Setting up an occupancy analysis in R
Although there are several choices for accessing occupancy modeling from within R, the unmarked package provides an easy framework for MLE analysis. Additionally, the way models are formulated in unmarked is very similar to the syntax of methods used for building linear models (lm) and generalized linear models (glm) in R, and so should already be familiar.
First, make sure you are running version 14.0 or later of R. If you are not, please update to the latest version.
Second, because unmarked is not part of the standard installation of R, you will need to go to one of the CRAN mirrors and install the library before your can build models. This is done by going to the menu and selecting Packages\Install Packages. Alternatively, the R command line
>install.packages("unmarked")
can be entered either on in the console or from a script file.
Once the package is installed it resides on the hard disk of your computer and does not need to be reinstalled (unless there are updates), but will need to be loaded each time R is run using the command
>library(unmarked)
Again, this can be entered each session from a command line or script file (easier), but if you find that annoying you can have the package automatically loaded as part of the start up process by modifying the R profile. I don't do this routinely because for one thing it's not a good idea to be loading a bunch of libraries into memory unless you are actually going to be using them in that session.
A certain amount of help is available via the built command
>?unmarked
which provides documentation in html format. A pdf file provides a somewhat more detailed coverage, and an accompanying article further elaboration.
One you have the programs organized, the first step in starting an analysis is having the data organized so that it is readable by the program. An easy format to work with -- easy because it's easy to create from other programs, like Excel, Access, etc., but also because it is easily digestible by unmarked- is the familiar comma-delimited text file (*.csv) that we've been working with. For an occupancy analysis, the input data will fall into 3 categories:
Detection histories in which the rows of the data will usually be sites and the columns will represent detection occasions or other units of replication,
Site-specific covariates, which are attributes measured on each of the sites that potentially explain site-to-site variability in detection and/or occupancy, and
Sample-specific or "observation level" covariates, which are attributes measures at each of the sample occasions (replicates)

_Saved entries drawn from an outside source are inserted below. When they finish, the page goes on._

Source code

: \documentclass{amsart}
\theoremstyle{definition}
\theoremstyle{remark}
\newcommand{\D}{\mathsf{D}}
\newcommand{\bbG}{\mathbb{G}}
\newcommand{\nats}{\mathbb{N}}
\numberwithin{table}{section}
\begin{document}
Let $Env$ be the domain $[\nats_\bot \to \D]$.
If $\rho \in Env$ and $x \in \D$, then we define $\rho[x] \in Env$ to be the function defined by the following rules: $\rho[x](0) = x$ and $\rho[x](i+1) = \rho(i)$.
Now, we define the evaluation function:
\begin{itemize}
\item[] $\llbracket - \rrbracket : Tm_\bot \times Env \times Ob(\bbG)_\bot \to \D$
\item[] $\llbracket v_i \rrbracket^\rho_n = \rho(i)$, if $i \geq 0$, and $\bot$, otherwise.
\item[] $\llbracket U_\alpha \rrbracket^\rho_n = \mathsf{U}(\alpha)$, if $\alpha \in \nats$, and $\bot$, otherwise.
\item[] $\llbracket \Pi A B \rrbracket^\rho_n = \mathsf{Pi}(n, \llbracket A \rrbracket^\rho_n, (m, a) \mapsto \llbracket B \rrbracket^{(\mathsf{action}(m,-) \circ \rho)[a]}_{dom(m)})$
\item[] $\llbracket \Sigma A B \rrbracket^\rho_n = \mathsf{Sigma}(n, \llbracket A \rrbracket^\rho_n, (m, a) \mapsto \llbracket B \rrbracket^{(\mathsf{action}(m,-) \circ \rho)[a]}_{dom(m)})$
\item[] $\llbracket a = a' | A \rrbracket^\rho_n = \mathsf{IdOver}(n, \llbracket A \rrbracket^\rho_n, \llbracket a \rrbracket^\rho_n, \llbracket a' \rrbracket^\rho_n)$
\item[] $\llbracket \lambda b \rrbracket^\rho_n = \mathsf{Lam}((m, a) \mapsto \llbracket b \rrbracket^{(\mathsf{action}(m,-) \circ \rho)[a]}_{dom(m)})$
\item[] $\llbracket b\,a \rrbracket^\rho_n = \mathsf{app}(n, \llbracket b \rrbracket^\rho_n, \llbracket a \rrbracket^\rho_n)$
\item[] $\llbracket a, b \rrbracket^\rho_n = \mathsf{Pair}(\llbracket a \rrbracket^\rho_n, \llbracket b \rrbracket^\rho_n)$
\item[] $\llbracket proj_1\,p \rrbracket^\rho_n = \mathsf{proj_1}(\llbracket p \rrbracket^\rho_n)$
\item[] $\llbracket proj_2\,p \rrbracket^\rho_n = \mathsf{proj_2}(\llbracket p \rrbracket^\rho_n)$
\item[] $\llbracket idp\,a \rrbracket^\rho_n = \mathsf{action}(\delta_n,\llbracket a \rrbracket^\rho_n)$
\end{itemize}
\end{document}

In the simplest cases (our first examples at least ) site-specific covariates do not vary over time (so are fixed in time for a site) and sample-specific covariates don't vary among sites, but more generally site-specific covariates can also vary over sample occasions, and conversely sample-specific covariates can vary among sites. Also, in our example we are going to read the detection histories and the covariates (at least the site-specific ones) from the same data file, but it is easier in many cases to store these different types (and dimensions) of datas in different files.
We will illustrate the setup of an occupancy analysis with data for Blue Grosbeaks (Guiraca caerulea) on 41 old fields planted to longleaf pines (Pinus palustris) in southern Georgia, USA. Surveys were 500 m transects across each field and were completed three times during the breeding season in 2001. The data are located in a comma-delimited text file. The first column (which is optional) is a label for each site, simple numbered 1 - 41. The next 3 columns are the detection histories for each site on each of 3 occasions during the 2001 breeding season. For now we are going to ignore the covariates and other information in the spreadsheet, and focus on the encounter histories for each site (columns B, C, and D starting in row 3 and running to row 43 (41 sites total).
To read the data in the R program needs to know where it is located on your computer. An easy way to accomplish this is to establish a 'working directory' that will house the data and receive any input files created. I use commands like this-- included in my R script:
>data_dir<-"C:/mydir"
>setwd(data_dir)
The first line creates an 'alias' called C:/mydir, which I can change at any time. The second line sets the working directory to the alias name.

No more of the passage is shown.